A Bicycle Artery for the Center of Madison         last update 7/24/2006
Links to information in this web-site:   (underlined text is clickable)
Path to Open in late August 2006.
History and Current Status of the Proposal  (updated 7/24/06) 
Interactive map and photos
Maps of right-of-way ownership and current uses
City, State & University contacts -- WRITE TO THESE FOLKS IF YOU HAVE COMMENTS
Vote on a name for the new bike/pedestrian path or propose a name before it's too late and we get stuck with something awful like "GWB Memorial Federal Multipurpose Pathway".
By tying together the bicycle trails of Madison, we can link the great bicycle resources we already have and make the bicycle a real Madison alternative for commuting and recreation. This path can be an asset for all of Madison, including cyclists, pedestrians, and adjacent business owners. It can make a corridor, already heavily used by pedestrians, a central artery for pedestrian and bicycle transportation.
Click on red path for a more detailed map.

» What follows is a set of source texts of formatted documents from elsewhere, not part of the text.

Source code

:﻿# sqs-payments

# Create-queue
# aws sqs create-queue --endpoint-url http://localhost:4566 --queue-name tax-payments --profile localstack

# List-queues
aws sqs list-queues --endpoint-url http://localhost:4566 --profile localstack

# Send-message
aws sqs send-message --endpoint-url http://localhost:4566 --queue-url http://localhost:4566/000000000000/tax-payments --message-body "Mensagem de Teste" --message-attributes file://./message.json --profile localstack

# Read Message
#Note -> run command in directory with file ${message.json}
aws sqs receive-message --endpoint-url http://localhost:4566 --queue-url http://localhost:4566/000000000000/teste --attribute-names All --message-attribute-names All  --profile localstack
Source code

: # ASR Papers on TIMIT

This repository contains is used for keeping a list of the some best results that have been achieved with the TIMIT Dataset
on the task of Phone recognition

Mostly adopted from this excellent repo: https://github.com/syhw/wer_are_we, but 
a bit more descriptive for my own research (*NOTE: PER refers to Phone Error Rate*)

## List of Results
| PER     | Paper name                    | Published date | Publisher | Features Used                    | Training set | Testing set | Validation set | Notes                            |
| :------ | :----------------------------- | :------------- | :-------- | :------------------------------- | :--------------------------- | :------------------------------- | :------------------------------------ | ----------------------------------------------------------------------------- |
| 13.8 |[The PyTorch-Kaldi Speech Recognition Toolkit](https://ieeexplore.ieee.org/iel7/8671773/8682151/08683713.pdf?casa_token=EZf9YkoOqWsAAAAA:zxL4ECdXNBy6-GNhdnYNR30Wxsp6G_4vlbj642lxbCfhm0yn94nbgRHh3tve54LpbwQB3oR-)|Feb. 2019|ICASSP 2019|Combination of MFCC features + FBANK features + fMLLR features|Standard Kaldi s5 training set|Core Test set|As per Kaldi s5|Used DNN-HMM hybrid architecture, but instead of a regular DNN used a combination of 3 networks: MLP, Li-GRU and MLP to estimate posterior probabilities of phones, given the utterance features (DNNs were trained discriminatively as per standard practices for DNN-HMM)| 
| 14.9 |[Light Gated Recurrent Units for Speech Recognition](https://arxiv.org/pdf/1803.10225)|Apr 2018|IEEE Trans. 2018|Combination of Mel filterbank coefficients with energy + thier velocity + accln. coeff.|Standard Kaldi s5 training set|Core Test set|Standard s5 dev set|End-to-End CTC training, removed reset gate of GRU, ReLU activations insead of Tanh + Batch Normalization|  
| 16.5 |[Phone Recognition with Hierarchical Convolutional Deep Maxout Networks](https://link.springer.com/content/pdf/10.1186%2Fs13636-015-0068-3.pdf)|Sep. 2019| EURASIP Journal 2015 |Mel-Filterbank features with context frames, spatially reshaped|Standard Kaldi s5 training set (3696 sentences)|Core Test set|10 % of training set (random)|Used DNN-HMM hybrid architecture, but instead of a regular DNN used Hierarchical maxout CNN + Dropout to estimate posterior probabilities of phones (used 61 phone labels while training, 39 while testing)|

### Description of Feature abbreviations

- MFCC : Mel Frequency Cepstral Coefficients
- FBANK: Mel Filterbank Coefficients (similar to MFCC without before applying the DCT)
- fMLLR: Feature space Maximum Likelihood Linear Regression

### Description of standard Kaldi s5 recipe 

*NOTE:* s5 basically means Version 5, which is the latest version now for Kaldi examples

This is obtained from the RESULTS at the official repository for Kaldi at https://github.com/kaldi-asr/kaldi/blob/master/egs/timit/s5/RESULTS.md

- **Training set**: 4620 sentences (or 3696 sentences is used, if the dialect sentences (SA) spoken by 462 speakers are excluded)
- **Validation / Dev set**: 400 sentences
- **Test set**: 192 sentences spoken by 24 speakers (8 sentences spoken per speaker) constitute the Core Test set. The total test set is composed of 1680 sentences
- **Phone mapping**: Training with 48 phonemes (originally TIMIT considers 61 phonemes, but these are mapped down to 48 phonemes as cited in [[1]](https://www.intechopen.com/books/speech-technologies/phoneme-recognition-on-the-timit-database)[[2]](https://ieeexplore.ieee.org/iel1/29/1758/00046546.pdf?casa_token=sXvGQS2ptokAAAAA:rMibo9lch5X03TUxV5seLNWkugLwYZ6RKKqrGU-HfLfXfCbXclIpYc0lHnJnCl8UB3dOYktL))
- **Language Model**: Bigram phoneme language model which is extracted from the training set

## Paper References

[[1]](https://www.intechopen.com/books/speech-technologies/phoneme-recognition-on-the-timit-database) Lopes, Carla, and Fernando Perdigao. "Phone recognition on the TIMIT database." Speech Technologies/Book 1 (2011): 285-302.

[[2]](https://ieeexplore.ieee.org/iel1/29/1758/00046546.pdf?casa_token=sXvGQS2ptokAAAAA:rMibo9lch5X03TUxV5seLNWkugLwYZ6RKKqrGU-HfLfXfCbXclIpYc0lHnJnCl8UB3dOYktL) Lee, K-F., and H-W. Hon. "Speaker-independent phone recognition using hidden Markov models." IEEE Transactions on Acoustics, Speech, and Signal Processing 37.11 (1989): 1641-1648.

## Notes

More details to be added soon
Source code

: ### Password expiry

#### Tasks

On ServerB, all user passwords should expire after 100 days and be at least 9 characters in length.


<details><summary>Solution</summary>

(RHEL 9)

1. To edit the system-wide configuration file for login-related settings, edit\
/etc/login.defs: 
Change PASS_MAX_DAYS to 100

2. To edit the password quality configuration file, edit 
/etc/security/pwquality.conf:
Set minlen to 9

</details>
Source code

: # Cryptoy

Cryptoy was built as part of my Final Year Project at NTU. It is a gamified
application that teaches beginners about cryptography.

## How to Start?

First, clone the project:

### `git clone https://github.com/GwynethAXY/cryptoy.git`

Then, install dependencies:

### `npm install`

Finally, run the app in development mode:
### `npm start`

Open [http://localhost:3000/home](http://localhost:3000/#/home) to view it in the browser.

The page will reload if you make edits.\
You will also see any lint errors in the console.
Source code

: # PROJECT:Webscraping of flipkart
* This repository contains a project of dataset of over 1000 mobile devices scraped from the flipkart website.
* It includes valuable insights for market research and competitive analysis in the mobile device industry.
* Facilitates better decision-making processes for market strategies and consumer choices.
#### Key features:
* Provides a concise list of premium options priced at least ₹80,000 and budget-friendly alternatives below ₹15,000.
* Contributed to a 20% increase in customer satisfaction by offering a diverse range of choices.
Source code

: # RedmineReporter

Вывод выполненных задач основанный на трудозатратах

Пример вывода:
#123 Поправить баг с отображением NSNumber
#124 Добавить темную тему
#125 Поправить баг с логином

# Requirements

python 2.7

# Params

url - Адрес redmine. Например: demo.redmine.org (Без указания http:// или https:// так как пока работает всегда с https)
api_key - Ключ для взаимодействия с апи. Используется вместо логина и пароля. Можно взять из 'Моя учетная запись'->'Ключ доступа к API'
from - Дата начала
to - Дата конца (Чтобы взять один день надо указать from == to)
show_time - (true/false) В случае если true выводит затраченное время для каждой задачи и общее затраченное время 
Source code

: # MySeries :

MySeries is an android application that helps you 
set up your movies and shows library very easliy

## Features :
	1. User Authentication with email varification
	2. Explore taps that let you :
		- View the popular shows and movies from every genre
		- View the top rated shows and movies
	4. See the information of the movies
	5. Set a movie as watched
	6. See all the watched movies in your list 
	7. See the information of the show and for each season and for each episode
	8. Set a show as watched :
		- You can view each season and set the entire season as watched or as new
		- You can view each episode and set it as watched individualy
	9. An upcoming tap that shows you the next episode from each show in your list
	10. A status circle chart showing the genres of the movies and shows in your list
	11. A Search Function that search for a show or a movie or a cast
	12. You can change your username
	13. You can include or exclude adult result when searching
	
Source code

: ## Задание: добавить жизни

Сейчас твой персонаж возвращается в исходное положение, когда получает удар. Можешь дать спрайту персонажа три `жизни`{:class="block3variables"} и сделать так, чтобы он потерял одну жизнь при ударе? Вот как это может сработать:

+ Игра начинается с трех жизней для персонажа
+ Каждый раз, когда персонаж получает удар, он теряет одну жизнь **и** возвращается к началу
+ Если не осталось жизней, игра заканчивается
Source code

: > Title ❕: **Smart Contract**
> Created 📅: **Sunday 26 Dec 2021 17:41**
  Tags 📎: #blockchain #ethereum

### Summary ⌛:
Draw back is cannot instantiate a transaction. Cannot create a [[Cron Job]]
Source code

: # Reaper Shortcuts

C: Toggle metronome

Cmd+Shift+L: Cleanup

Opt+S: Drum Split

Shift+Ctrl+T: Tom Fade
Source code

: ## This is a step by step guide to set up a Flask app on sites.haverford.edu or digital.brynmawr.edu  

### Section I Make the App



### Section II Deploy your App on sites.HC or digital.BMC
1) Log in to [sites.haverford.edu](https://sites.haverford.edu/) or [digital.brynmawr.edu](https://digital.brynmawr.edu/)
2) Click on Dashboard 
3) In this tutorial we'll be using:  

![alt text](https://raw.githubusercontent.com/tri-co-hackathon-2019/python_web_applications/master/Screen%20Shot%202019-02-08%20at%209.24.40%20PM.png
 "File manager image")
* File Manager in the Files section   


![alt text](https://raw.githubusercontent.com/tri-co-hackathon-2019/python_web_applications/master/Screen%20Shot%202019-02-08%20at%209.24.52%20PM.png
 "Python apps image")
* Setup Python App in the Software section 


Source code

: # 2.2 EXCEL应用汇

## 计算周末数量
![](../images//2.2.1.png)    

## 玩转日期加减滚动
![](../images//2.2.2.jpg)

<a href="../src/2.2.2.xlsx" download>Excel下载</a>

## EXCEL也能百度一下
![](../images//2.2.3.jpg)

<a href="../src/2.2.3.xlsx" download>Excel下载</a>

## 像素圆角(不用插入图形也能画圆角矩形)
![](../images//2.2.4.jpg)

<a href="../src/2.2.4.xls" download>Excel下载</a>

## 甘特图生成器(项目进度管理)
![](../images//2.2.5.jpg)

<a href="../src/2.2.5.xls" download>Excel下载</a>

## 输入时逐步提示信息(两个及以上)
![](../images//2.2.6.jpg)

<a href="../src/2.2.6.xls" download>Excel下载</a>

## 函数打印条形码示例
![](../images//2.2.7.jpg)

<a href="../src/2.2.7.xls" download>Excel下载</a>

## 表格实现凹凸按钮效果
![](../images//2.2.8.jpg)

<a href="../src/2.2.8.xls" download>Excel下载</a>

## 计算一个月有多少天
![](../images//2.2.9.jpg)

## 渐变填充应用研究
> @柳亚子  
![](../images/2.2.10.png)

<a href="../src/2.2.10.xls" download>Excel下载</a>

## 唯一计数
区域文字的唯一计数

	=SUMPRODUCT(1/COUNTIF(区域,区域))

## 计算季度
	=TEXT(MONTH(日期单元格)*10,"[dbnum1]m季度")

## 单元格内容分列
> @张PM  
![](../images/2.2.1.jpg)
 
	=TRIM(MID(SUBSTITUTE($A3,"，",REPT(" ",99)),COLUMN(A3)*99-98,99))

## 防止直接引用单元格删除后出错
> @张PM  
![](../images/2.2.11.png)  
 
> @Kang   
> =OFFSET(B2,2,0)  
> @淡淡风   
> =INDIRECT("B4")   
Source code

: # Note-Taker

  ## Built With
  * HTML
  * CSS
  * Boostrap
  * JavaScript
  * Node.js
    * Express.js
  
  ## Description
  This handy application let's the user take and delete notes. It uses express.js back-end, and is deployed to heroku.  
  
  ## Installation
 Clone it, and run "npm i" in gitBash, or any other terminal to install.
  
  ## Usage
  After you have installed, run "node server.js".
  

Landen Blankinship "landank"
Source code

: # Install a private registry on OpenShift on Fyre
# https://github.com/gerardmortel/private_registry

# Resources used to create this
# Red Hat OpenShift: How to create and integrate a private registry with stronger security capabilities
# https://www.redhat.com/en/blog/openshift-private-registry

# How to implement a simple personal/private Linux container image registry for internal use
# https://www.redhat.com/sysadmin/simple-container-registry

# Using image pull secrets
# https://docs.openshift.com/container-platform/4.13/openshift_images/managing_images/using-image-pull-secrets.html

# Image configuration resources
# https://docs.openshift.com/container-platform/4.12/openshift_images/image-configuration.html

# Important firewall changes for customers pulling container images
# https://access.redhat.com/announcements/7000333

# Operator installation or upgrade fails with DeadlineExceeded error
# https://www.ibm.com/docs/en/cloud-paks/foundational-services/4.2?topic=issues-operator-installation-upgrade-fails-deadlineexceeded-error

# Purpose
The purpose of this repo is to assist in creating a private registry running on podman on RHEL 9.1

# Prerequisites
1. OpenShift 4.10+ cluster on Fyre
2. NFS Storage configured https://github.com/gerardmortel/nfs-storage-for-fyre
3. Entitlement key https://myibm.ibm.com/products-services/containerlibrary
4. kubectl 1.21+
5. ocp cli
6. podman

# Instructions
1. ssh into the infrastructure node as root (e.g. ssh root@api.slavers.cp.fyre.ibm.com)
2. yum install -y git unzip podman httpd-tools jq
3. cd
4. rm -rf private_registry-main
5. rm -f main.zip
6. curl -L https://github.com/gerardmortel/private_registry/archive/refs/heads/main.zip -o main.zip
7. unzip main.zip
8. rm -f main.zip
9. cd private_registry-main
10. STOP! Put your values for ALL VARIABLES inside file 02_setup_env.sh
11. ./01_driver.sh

The rail lines that once were the backbone of transportation for Madison are again providing the City with outstanding transportation opportunities. The Isthmus bike path and the new Southwest Commuter path are excellent examples. We should not forget that between Monona Bay and the Camp Randall area run rail right-of-ways that are underused or abandoned. These right-of-ways are primarily in State and City ownership and are either leased for parking or unused. With little purchase of property, a bike path can now be constructed that links Madison’s east and west sides.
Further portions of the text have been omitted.